One factor is that markets change and evolve, and in the specific instance of Watanabe's market--desktop newsfeed readers--the paying market is imploding. There are numerous free, web-based feed-reading services, such as Google Reader. There are numerous free desktop readers such as Vienna. And finally, the leading Mac desktop RSS client, NetNewsWire, became free; its corporate owner decided, in the words ofits developer, that "the software is great marketing for our enterprise software; and the more users we have, the better able we are to calculate relevance and importance."

In short: desktop RSS clients are now like desktop web browsers and e-mail clients: a commodity that few users will be willing to pay for. This development hasn't discouraged at least one other developer of a desktop RSS client, but it is clear that this market segment is now exceedingly difficult.

Taubler's market--web designers--is a smaller one, not growing exponentially like the RSS client market used to, but it is also more likely to include paying customers who use the software professionally. Consequently, while there are a number of competitors at several price points, it is possible for a software product with a specific, specialized feature set to find a place in the market.

Another factor in an application's success, apart from its market growing or drying up, is how well the applicaiton works and how well the developer supports the application. Users apparently find Taubler's application functional. It does what they need it to do. Users also seem to find him to be a responsive developer.

Users seem to have some serious issues with Watanabe's approach to customer service and the stability of his programs. I'd say that opinions of his customer service and application stability run as strongly to the negative as opinions of his application design run to the positive.
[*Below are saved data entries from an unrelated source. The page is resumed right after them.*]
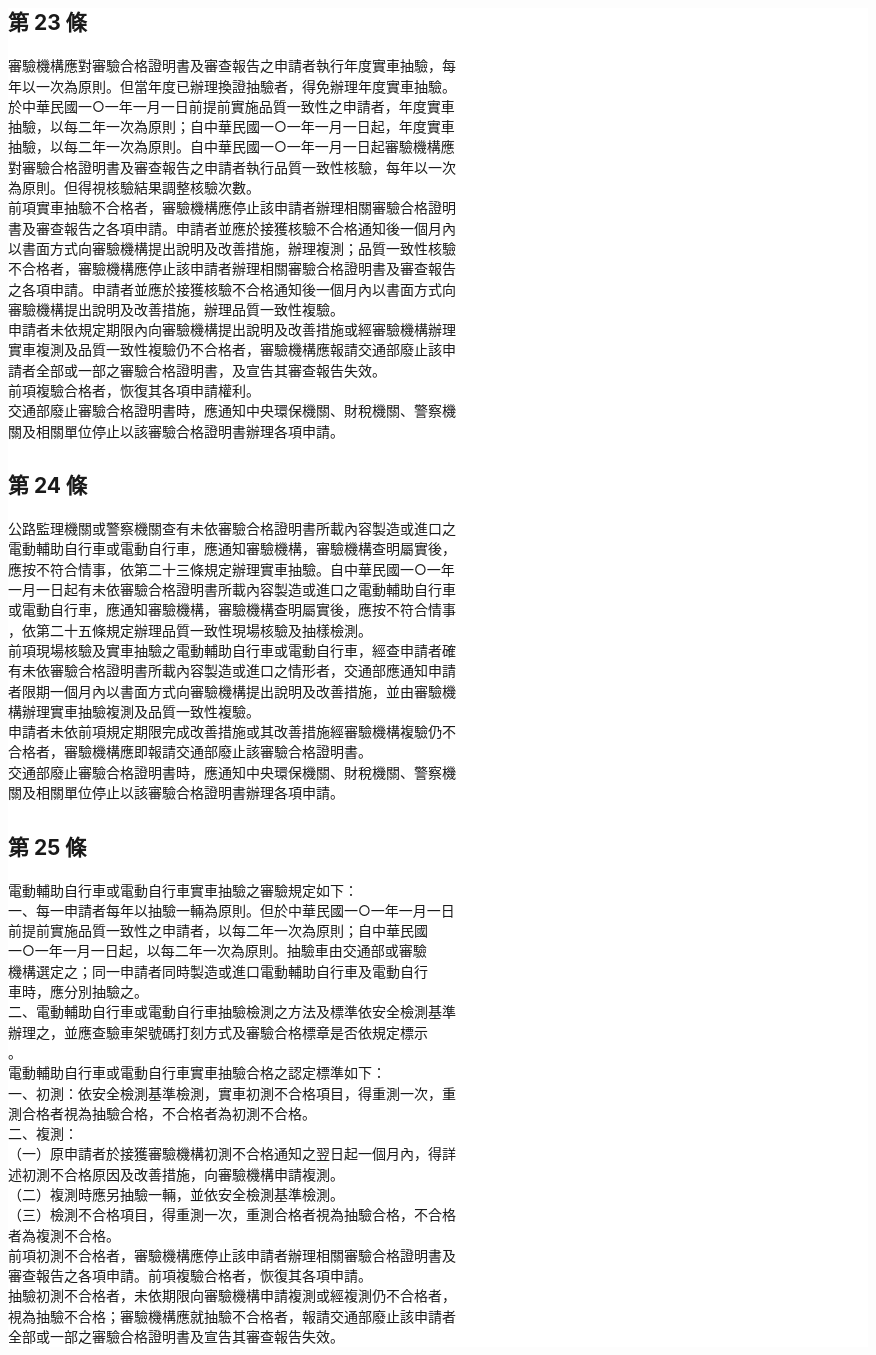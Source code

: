 第 23 條
--------
審驗機構應對審驗合格證明書及審查報告之申請者執行年度實車抽驗，每  
年以一次為原則。但當年度已辦理換證抽驗者，得免辦理年度實車抽驗。  
於中華民國一○一年一月一日前提前實施品質一致性之申請者，年度實車  
抽驗，以每二年一次為原則；自中華民國一○一年一月一日起，年度實車  
抽驗，以每二年一次為原則。自中華民國一○一年一月一日起審驗機構應  
對審驗合格證明書及審查報告之申請者執行品質一致性核驗，每年以一次  
為原則。但得視核驗結果調整核驗次數。  
前項實車抽驗不合格者，審驗機構應停止該申請者辦理相關審驗合格證明  
書及審查報告之各項申請。申請者並應於接獲核驗不合格通知後一個月內  
以書面方式向審驗機構提出說明及改善措施，辦理複測；品質一致性核驗  
不合格者，審驗機構應停止該申請者辦理相關審驗合格證明書及審查報告  
之各項申請。申請者並應於接獲核驗不合格通知後一個月內以書面方式向  
審驗機構提出說明及改善措施，辦理品質一致性複驗。  
申請者未依規定期限內向審驗機構提出說明及改善措施或經審驗機構辦理  
實車複測及品質一致性複驗仍不合格者，審驗機構應報請交通部廢止該申  
請者全部或一部之審驗合格證明書，及宣告其審查報告失效。  
前項複驗合格者，恢復其各項申請權利。  
交通部廢止審驗合格證明書時，應通知中央環保機關、財稅機關、警察機  
關及相關單位停止以該審驗合格證明書辦理各項申請。

第 24 條
--------
公路監理機關或警察機關查有未依審驗合格證明書所載內容製造或進口之  
電動輔助自行車或電動自行車，應通知審驗機構，審驗機構查明屬實後，  
應按不符合情事，依第二十三條規定辦理實車抽驗。自中華民國一○一年  
一月一日起有未依審驗合格證明書所載內容製造或進口之電動輔助自行車  
或電動自行車，應通知審驗機構，審驗機構查明屬實後，應按不符合情事  
，依第二十五條規定辦理品質一致性現場核驗及抽樣檢測。  
前項現場核驗及實車抽驗之電動輔助自行車或電動自行車，經查申請者確  
有未依審驗合格證明書所載內容製造或進口之情形者，交通部應通知申請  
者限期一個月內以書面方式向審驗機構提出說明及改善措施，並由審驗機  
構辦理實車抽驗複測及品質一致性複驗。  
申請者未依前項規定期限完成改善措施或其改善措施經審驗機構複驗仍不  
合格者，審驗機構應即報請交通部廢止該審驗合格證明書。  
交通部廢止審驗合格證明書時，應通知中央環保機關、財稅機關、警察機  
關及相關單位停止以該審驗合格證明書辦理各項申請。

第 25 條
--------
電動輔助自行車或電動自行車實車抽驗之審驗規定如下：  
一、每一申請者每年以抽驗一輛為原則。但於中華民國一○一年一月一日  
    前提前實施品質一致性之申請者，以每二年一次為原則；自中華民國  
    一○一年一月一日起，以每二年一次為原則。抽驗車由交通部或審驗  
    機構選定之；同一申請者同時製造或進口電動輔助自行車及電動自行  
    車時，應分別抽驗之。  
二、電動輔助自行車或電動自行車抽驗檢測之方法及標準依安全檢測基準  
    辦理之，並應查驗車架號碼打刻方式及審驗合格標章是否依規定標示  
    。  
電動輔助自行車或電動自行車實車抽驗合格之認定標準如下：  
一、初測：依安全檢測基準檢測，實車初測不合格項目，得重測一次，重  
    測合格者視為抽驗合格，不合格者為初測不合格。  
二、複測：  
（一）原申請者於接獲審驗機構初測不合格通知之翌日起一個月內，得詳  
      述初測不合格原因及改善措施，向審驗機構申請複測。  
（二）複測時應另抽驗一輛，並依安全檢測基準檢測。  
（三）檢測不合格項目，得重測一次，重測合格者視為抽驗合格，不合格  
      者為複測不合格。  
前項初測不合格者，審驗機構應停止該申請者辦理相關審驗合格證明書及  
審查報告之各項申請。前項複驗合格者，恢復其各項申請。  
抽驗初測不合格者，未依期限向審驗機構申請複測或經複測仍不合格者，  
視為抽驗不合格；審驗機構應就抽驗不合格者，報請交通部廢止該申請者  
全部或一部之審驗合格證明書及宣告其審查報告失效。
While one shouldn't base an opinion of a developer or product entirely on comments posted at a download site, those comments do offer useful information--especially if they seem to converge on a consensus. In the cases of both developers, they do: one is considered unsupportive, the other is considered supportive.

So what lesson am I trying to draw here?

The lesson is that there are many factors that influence the success of an application. One's choice of technology is, based on my observation, a minor factor. Making a fetish of your chosen technology, touting it as a feature in itself rather than something that enables useful features, strikes me as misguided. Targeting the right market, offering helpful user support, and most of all, providing a stable application that solves the user's problems--these are the most important ingredients for success.

A beautiful Cocoa design was apparently not enough to make NewsFire a profitable application for David Watanabe--not when the application's market was imploding, and when many users recommended against purchasing the program because of their own experience with customer support. By contrast, although users seem to find Dave Taubler's application a bit unpolished in terms of its design, its specific functionality and the developer's customer support make it a worthy purchase--even in a market segment that offers several alternatives.

This is a lesson I'm taking to heart myself. I have tried to continually improve the design and the functionality of my programs, and provide good customer support. I'm also continually looking at different market niches as I research potential new products to develop. But I'm not continually reassessing the technologies I use to develop my programs--I am leveraging their strengths and working around their limitations, but most importantly I am using them to develop software that customers find useful, and will pay for.